WHAT YOU WILL DO: Text in the records must be reproduced exactly, and pictures must be skipped.

PROVIDED DATA:
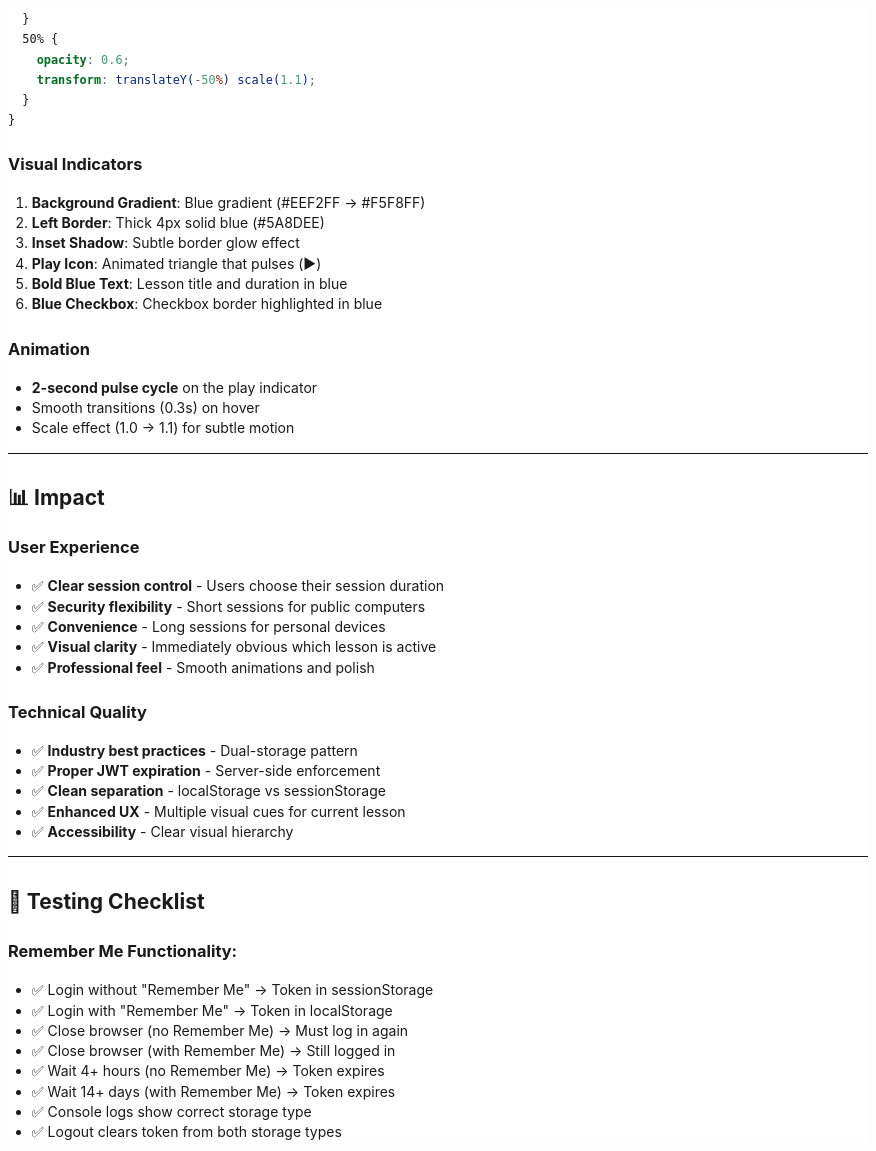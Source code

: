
 ```scss
  }
  50% {
    opacity: 0.6;
    transform: translateY(-50%) scale(1.1);
  }
}
```

### **Visual Indicators**

1. **Background Gradient**: Blue gradient (#EEF2FF → #F5F8FF)
2. **Left Border**: Thick 4px solid blue (#5A8DEE)
3. **Inset Shadow**: Subtle border glow effect
4. **Play Icon**: Animated triangle that pulses (▶️)
5. **Bold Blue Text**: Lesson title and duration in blue
6. **Blue Checkbox**: Checkbox border highlighted in blue

### **Animation**
- **2-second pulse cycle** on the play indicator
- Smooth transitions (0.3s) on hover
- Scale effect (1.0 → 1.1) for subtle motion

---

## 📊 **Impact**

### User Experience
- ✅ **Clear session control** - Users choose their session duration
- ✅ **Security flexibility** - Short sessions for public computers
- ✅ **Convenience** - Long sessions for personal devices
- ✅ **Visual clarity** - Immediately obvious which lesson is active
- ✅ **Professional feel** - Smooth animations and polish

### Technical Quality
- ✅ **Industry best practices** - Dual-storage pattern
- ✅ **Proper JWT expiration** - Server-side enforcement
- ✅ **Clean separation** - localStorage vs sessionStorage
- ✅ **Enhanced UX** - Multiple visual cues for current lesson
- ✅ **Accessibility** - Clear visual hierarchy

---

## 🧪 **Testing Checklist**

### Remember Me Functionality:
- ✅ Login without "Remember Me" → Token in sessionStorage
- ✅ Login with "Remember Me" → Token in localStorage
- ✅ Close browser (no Remember Me) → Must log in again
- ✅ Close browser (with Remember Me) → Still logged in
- ✅ Wait 4+ hours (no Remember Me) → Token expires
- ✅ Wait 14+ days (with Remember Me) → Token expires
- ✅ Console logs show correct storage type
- ✅ Logout clears token from both storage types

ANSWER FOR THIS EXERCISE:
Source code

:
 ```scss
  }
  50% {
    opacity: 0.6;
    transform: translateY(-50%) scale(1.1);
  }
}
```

### **Visual Indicators**

1. **Background Gradient**: Blue gradient (#EEF2FF → #F5F8FF)
2. **Left Border**: Thick 4px solid blue (#5A8DEE)
3. **Inset Shadow**: Subtle border glow effect
4. **Play Icon**: Animated triangle that pulses (▶️)
5. **Bold Blue Text**: Lesson title and duration in blue
6. **Blue Checkbox**: Checkbox border highlighted in blue

### **Animation**
- **2-second pulse cycle** on the play indicator
- Smooth transitions (0.3s) on hover
- Scale effect (1.0 → 1.1) for subtle motion

---

## 📊 **Impact**

### User Experience
- ✅ **Clear session control** - Users choose their session duration
- ✅ **Security flexibility** - Short sessions for public computers
- ✅ **Convenience** - Long sessions for personal devices
- ✅ **Visual clarity** - Immediately obvious which lesson is active
- ✅ **Professional feel** - Smooth animations and polish

### Technical Quality
- ✅ **Industry best practices** - Dual-storage pattern
- ✅ **Proper JWT expiration** - Server-side enforcement
- ✅ **Clean separation** - localStorage vs sessionStorage
- ✅ **Enhanced UX** - Multiple visual cues for current lesson
- ✅ **Accessibility** - Clear visual hierarchy

---

## 🧪 **Testing Checklist**

### Remember Me Functionality:
- ✅ Login without "Remember Me" → Token in sessionStorage
- ✅ Login with "Remember Me" → Token in localStorage
- ✅ Close browser (no Remember Me) → Must log in again
- ✅ Close browser (with Remember Me) → Still logged in
- ✅ Wait 4+ hours (no Remember Me) → Token expires
- ✅ Wait 14+ days (with Remember Me) → Token expires
- ✅ Console logs show correct storage type
- ✅ Logout clears token from both storage types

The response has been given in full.